_Exercise directions:_
Task for the records below: count the lines that contain the word "pretty" and give only that number.

(Records contained in a dataset)
○ ○ ○ ○ ○ ○ ○
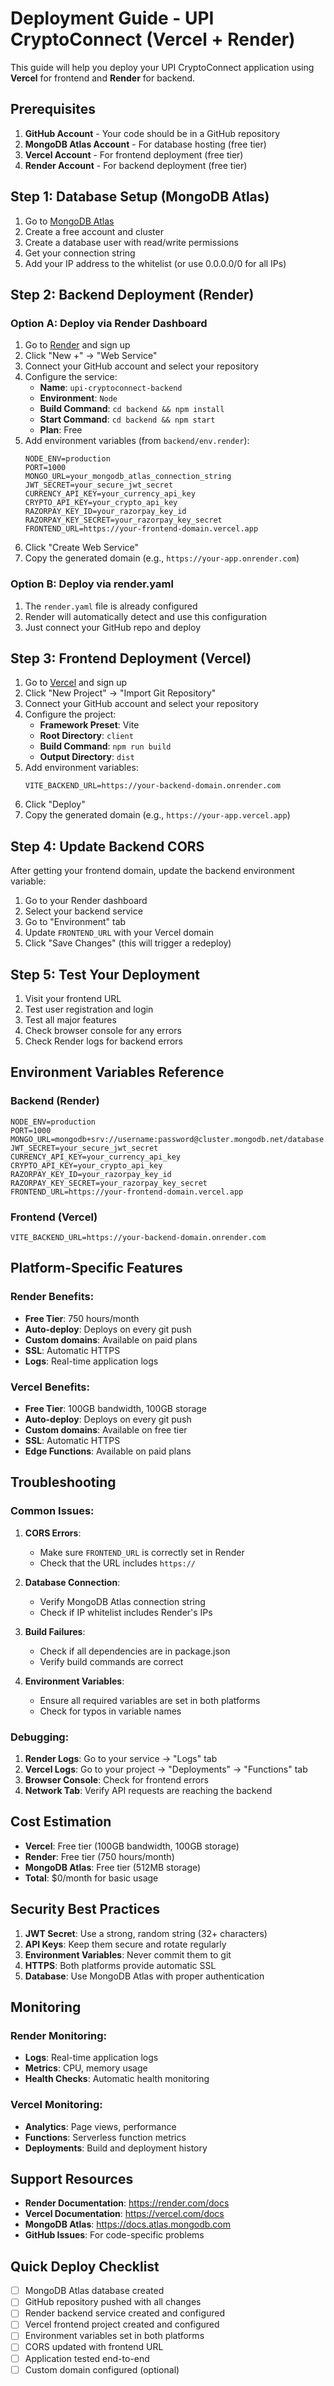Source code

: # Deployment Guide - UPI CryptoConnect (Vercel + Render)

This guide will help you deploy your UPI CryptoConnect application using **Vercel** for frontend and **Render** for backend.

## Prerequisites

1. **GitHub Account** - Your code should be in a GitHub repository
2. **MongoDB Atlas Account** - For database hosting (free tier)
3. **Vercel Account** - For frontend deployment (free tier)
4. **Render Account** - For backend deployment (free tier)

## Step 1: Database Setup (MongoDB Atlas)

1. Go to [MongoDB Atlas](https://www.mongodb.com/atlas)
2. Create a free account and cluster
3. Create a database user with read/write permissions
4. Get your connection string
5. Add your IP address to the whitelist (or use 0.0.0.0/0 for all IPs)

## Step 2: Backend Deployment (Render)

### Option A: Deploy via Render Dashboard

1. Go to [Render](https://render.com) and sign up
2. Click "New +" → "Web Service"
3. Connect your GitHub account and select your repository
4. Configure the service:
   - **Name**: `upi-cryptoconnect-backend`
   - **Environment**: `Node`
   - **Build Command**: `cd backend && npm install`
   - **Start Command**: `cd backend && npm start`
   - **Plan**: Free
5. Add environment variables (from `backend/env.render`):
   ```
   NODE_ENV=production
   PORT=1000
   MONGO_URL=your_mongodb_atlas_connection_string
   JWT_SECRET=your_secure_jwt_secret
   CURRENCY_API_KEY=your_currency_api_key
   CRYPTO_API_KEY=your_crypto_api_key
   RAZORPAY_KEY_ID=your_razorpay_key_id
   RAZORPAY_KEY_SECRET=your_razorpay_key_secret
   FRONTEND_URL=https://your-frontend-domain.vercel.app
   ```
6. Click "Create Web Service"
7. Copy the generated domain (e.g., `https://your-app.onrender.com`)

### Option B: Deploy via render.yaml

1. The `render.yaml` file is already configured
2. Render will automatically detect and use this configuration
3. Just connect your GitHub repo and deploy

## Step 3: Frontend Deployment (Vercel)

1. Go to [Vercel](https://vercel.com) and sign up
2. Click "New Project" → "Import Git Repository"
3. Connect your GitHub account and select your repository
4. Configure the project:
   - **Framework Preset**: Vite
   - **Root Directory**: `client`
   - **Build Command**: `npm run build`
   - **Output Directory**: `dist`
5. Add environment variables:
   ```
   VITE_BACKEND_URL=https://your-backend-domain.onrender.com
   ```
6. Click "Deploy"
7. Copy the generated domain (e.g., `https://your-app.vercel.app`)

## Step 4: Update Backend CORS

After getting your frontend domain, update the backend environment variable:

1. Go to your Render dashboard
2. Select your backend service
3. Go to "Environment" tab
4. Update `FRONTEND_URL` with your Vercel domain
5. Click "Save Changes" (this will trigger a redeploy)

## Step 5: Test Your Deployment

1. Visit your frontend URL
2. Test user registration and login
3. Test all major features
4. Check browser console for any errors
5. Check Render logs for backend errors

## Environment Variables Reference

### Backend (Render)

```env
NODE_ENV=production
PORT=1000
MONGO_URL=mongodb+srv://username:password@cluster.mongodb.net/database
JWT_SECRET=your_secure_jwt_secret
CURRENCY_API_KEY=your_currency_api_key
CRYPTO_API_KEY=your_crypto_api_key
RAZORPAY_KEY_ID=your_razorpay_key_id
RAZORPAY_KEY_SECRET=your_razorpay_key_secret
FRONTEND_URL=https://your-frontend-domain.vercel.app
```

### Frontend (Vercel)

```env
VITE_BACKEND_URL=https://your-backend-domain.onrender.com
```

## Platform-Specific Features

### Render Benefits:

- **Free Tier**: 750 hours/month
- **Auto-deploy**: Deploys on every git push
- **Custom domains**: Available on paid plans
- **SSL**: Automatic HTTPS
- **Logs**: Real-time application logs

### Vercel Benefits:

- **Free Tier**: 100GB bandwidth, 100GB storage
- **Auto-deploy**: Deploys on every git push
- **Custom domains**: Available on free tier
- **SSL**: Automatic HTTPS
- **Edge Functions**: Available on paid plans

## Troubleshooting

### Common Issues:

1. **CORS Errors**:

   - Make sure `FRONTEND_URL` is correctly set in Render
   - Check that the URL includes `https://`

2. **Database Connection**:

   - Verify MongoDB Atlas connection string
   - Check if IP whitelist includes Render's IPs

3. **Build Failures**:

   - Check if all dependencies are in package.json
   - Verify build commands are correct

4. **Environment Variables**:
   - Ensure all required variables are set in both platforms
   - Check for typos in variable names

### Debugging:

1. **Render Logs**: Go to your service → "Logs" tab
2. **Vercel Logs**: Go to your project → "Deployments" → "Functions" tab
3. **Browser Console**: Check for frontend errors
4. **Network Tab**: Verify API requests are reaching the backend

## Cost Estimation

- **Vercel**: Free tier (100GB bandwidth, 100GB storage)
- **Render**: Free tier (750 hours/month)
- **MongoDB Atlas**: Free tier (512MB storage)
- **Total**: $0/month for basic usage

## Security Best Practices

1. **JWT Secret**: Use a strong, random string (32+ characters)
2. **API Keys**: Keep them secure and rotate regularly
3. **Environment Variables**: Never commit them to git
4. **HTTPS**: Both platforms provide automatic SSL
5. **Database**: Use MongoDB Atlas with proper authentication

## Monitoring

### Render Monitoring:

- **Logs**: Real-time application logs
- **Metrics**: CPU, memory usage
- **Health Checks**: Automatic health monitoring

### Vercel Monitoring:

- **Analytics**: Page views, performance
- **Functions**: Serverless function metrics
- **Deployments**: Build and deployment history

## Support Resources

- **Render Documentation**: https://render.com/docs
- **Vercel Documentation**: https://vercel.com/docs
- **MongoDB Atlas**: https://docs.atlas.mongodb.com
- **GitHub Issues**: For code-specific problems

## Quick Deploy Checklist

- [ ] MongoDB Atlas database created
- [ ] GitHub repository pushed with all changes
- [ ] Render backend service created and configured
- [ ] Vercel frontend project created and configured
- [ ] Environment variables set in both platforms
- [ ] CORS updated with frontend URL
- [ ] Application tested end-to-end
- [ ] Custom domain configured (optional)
○ ○ ○ ○ ○ ○ ○
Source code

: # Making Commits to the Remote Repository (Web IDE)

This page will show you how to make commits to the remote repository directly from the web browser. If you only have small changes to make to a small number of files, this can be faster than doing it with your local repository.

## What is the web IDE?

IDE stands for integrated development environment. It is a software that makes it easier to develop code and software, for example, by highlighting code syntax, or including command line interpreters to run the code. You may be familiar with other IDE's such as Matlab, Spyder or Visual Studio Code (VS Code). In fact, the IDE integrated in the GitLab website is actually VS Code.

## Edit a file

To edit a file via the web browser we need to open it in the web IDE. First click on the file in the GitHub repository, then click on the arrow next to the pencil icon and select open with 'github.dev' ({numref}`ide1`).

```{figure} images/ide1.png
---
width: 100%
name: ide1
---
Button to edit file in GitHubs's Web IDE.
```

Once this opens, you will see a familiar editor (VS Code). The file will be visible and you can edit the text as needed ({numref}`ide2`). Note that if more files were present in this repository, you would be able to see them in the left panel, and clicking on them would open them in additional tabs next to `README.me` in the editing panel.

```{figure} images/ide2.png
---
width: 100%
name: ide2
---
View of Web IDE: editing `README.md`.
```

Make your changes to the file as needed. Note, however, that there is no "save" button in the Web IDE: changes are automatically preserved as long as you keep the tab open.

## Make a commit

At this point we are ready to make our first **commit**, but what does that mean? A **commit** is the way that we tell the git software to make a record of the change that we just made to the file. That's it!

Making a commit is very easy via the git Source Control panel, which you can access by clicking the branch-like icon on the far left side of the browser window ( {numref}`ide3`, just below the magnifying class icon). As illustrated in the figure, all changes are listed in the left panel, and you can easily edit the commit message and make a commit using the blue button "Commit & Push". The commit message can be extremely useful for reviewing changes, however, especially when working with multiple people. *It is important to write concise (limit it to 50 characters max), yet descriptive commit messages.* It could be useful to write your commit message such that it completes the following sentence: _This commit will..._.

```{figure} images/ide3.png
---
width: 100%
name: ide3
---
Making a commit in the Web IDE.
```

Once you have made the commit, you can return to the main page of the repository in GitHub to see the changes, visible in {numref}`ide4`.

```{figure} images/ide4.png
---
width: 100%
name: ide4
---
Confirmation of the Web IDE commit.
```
○ ○ ○ ○ ○ ○ ○
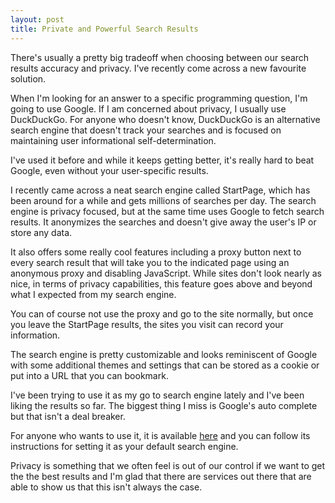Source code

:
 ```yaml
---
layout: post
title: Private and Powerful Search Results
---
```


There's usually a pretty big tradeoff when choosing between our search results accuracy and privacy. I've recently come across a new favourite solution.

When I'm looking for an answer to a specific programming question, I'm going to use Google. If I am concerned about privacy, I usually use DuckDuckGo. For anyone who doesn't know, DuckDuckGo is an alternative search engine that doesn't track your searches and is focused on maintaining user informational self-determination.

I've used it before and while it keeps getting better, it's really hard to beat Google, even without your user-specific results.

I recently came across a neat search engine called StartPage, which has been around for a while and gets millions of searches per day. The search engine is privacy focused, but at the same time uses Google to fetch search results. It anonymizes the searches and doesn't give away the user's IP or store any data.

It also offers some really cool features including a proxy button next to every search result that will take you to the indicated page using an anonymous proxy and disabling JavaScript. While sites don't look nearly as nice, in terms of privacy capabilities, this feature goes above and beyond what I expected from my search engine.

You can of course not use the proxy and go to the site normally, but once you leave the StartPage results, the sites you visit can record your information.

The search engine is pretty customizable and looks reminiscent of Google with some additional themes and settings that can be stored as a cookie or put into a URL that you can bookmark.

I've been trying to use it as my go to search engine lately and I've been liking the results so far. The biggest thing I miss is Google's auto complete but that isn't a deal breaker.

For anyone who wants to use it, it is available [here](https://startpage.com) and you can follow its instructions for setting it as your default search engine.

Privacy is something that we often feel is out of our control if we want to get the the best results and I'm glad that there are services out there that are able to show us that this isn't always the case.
○ ○ ○ ○ ○ ○ ○
_Solution below:_
2